Tuttavia, non è tutto oro ciò che luccica. Vi sono, infatti, delle problematiche legate a questa nuova tipologia di giornalismo. Innanzitutto, molto spesso, manca di autorevolezza e legittimità, in quanto le notizie non possono essere sempre verificate; vi è poi il rischio di impoverimento dell’informazione (in termini di riduzione della qualità) e la diffusione di fake news; infine, un’informazione estremamente frammentata, in mancanza di una buona gestione dei contenuti, può rischiare di apparire incoerente e confusionale.
Tutto questo interessa fortemente le testate tradizionali, che devono adattarsi a questi cambiamenti e trovare soluzioni alternative per essere ancora essenziali e competitive.
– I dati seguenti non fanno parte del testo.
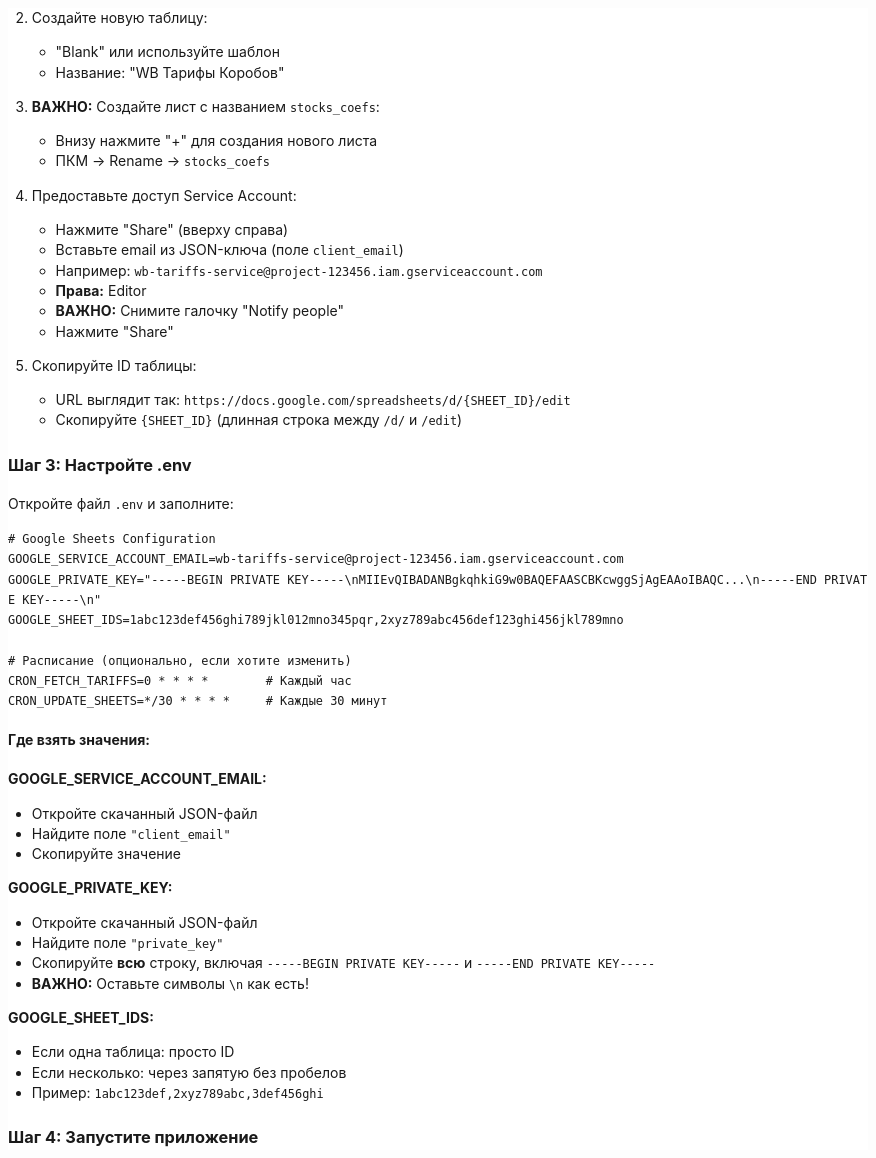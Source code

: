 2. Создайте новую таблицу:
   - "Blank" или используйте шаблон
   - Название: "WB Тарифы Коробов"

3. **ВАЖНО:** Создайте лист с названием `stocks_coefs`:
   - Внизу нажмите "+" для создания нового листа
   - ПКМ → Rename → `stocks_coefs`

4. Предоставьте доступ Service Account:
   - Нажмите "Share" (вверху справа)
   - Вставьте email из JSON-ключа (поле `client_email`)
   - Например: `wb-tariffs-service@project-123456.iam.gserviceaccount.com`
   - **Права:** Editor
   - **ВАЖНО:** Снимите галочку "Notify people"
   - Нажмите "Share"

5. Скопируйте ID таблицы:
   - URL выглядит так: `https://docs.google.com/spreadsheets/d/{SHEET_ID}/edit`
   - Скопируйте `{SHEET_ID}` (длинная строка между `/d/` и `/edit`)

### Шаг 3: Настройте .env

Откройте файл `.env` и заполните:

```env
# Google Sheets Configuration
GOOGLE_SERVICE_ACCOUNT_EMAIL=wb-tariffs-service@project-123456.iam.gserviceaccount.com
GOOGLE_PRIVATE_KEY="-----BEGIN PRIVATE KEY-----\nMIIEvQIBADANBgkqhkiG9w0BAQEFAASCBKcwggSjAgEAAoIBAQC...\n-----END PRIVATE KEY-----\n"
GOOGLE_SHEET_IDS=1abc123def456ghi789jkl012mno345pqr,2xyz789abc456def123ghi456jkl789mno

# Расписание (опционально, если хотите изменить)
CRON_FETCH_TARIFFS=0 * * * *        # Каждый час
CRON_UPDATE_SHEETS=*/30 * * * *     # Каждые 30 минут
```

#### Где взять значения:

**GOOGLE_SERVICE_ACCOUNT_EMAIL:**
- Откройте скачанный JSON-файл
- Найдите поле `"client_email"`
- Скопируйте значение

**GOOGLE_PRIVATE_KEY:**
- Откройте скачанный JSON-файл
- Найдите поле `"private_key"`
- Скопируйте **всю** строку, включая `-----BEGIN PRIVATE KEY-----` и `-----END PRIVATE KEY-----`
- **ВАЖНО:** Оставьте символы `\n` как есть!

**GOOGLE_SHEET_IDS:**
- Если одна таблица: просто ID
- Если несколько: через запятую без пробелов
- Пример: `1abc123def,2xyz789abc,3def456ghi`

### Шаг 4: Запустите приложение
Fino a qualche anno fa non si aveva una piena consapevolezza delle varie piattaforme digitali e questo ha rallentato il passaggio al digital e penalizzato quelle testate che non sono riuscite ad adattarsi ai nuovi linguaggi e ai nuovi mezzi di distribuzione. Oggi è stato fatto qualche passo avanti e abbiamo alcuni casi di testate che sono riuscite a cavalcare l’onda del cambiamento. Per esempio, il gruppo GEDI ha dato vita a Green&Blue con cui sbarca sul web: un hub digitale punto di riferimento per l’ambiente e l’economia sostenibile. I tre grandi quotidiani del gruppo, Repubblica, Stampa e Secolo XIX e le 13 testate locali del network pubblicheranno tutti i giorni, sui rispettivi siti internet, un prodotto comune fatto di notizie, inchieste, interviste, storie, assieme a tutte le informazioni per sensibilizzare e formare una comunità attenta alle tematiche ambientali.
Eppure, ad eccezione di qualche testata, come quella appena citata, l’Italia è molto più indietro rispetto ad altre realtà. I risultati di un monitoraggio di DataMetaHub hanno evidenziato come le testate giornalistiche gestiscono male il loro pubblico online e diventano un contenitore di link senza filtro, per il solo scopo di fare traffico, senza pensare a creare una community realmente interessata e coinvolta e questo è dimostrato dai commenti degli utenti caratterizzato da un sentiment negativo. Un altro errore comune è il tasso di interazione con le persone che è prossimo allo zero. Infine, l’errore più grande parte proprio dai vertici che non investono nella figura di un social media editor.
In conclusione, possiamo dire che le voci che circolano sulla morte del giornalismo sono false, il giornalismo è vivo e forse è ancora più potente di prima, ma sta subendo un’evoluzione a cui il cartaceo deve adeguarsi per non rischiare di essere superato dalle nuove forme di produzione dell’informazioni e cadere in disuso.